EXERCISE OBJECTIVE:
Extract all lines in the data that contain the word "textasciitilde".

INPUT:
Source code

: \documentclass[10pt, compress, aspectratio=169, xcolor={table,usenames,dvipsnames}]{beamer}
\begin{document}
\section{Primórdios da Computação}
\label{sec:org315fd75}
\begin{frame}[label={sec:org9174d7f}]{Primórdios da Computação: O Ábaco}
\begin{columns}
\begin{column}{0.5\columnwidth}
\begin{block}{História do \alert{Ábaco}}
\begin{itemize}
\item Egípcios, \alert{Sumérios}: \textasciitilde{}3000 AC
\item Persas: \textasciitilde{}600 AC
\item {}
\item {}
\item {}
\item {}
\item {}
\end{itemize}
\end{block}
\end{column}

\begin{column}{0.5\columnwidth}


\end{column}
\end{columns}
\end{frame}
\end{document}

SOLUTION FOR THIS PROBLEM:
\item Egípcios, \alert{Sumérios}: \textasciitilde{}3000 AC
\item Persas: \textasciitilde{}600 AC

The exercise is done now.